MODF-SIR: A Multi-agent Omni-modal Distilled Framework for Social Intelligence Reasoning

Authors:
Shang MaJisheng DangWencan ZhangYifan ZhangBimei WangHong PengBin HuQi TianTat-Seng Chua

arXiv:2606.12018v1 Announce Type: new Abstract: We propose a multi-agent collaborative framework built upon a lightweight Multimodal Large Language Model (MLLM), specifically designed for social intelligence reasoning. A key feature of our approach is that both the training and inference phases are augmented via knowledge distillation. Within this architecture, multi-modal data pertinent to social intelligence is precisely localized. Furthermore, relevant long-tail events are identified, extracted, and rendered as formatted, explicit text. This formatting strategy prevents critical long-tail information from being overshadowed by head events and environmental noise during the tokenization process. Specifically, we integrate Test-Time Adaptation (TTA) across the entire reasoning pipeline, encompassing the extraction and representation of long-tail events, Chain-of-Thought (CoT) prompting, and self-reflection.
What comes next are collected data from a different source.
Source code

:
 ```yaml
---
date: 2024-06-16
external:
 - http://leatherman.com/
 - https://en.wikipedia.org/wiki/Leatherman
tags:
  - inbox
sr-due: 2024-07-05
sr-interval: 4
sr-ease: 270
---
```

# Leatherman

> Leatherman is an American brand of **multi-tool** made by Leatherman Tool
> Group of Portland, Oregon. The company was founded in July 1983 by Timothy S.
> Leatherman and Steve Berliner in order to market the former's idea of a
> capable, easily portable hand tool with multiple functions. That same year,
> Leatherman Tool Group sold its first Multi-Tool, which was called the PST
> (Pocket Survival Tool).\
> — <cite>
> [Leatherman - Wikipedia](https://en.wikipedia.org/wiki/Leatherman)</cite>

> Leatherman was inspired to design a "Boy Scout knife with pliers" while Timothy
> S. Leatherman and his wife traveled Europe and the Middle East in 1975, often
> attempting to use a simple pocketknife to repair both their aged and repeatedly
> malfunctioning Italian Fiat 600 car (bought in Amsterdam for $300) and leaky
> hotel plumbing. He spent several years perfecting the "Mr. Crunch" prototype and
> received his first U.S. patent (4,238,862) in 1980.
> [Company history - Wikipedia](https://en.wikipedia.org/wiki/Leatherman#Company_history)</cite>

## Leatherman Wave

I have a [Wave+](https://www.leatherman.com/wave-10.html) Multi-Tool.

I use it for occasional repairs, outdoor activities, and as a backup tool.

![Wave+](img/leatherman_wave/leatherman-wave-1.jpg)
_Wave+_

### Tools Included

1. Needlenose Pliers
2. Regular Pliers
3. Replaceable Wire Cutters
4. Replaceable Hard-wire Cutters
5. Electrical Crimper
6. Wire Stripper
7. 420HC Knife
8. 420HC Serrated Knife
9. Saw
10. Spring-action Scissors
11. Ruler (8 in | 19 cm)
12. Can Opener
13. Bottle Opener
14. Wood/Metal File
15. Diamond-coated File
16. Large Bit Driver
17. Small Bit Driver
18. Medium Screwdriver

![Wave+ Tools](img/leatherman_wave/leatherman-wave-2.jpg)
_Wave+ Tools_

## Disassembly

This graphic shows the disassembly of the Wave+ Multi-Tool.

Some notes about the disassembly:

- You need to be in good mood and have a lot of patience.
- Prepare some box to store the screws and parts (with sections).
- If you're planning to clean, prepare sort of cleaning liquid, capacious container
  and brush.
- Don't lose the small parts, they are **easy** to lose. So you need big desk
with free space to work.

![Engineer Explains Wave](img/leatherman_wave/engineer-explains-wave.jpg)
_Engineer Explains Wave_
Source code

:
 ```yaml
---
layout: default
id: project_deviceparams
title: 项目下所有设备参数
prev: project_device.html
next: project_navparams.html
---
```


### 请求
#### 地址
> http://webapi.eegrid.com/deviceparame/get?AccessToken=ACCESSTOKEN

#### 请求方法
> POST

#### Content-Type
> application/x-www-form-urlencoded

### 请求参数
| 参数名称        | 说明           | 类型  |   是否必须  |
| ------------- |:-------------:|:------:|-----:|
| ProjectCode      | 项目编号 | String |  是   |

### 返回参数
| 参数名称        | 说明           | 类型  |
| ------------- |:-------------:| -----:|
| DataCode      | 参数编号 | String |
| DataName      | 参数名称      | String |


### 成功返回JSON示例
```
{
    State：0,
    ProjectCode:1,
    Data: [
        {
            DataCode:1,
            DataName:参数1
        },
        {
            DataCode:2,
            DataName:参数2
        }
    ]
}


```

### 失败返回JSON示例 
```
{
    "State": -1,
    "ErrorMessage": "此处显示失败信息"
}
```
This TTA mechanism is also distillation-enhanced, utilizing Low-Rank Adaptation (LoRA) to fine-tune the foundation model exclusively for instance-level reasoning. Extensive evaluations against various open-source and proprietary AI models across multiple benchmarks demonstrate the effectiveness of the proposed framework. With around 30% of training data from IntentTrain, we achieve state-of-the-art results. Codes are available at https://github.com/eeee-sys/MODF-SIR, demo is available at https://huggingface.co/spaces/Harry-1234/MODF-SIR, LoRA is available at https://huggingface.co/Harry-1234/MODF-SIR and the dataset for training router is available at https://huggingface.co/datasets/Harry-1234/IntentRouterTrain.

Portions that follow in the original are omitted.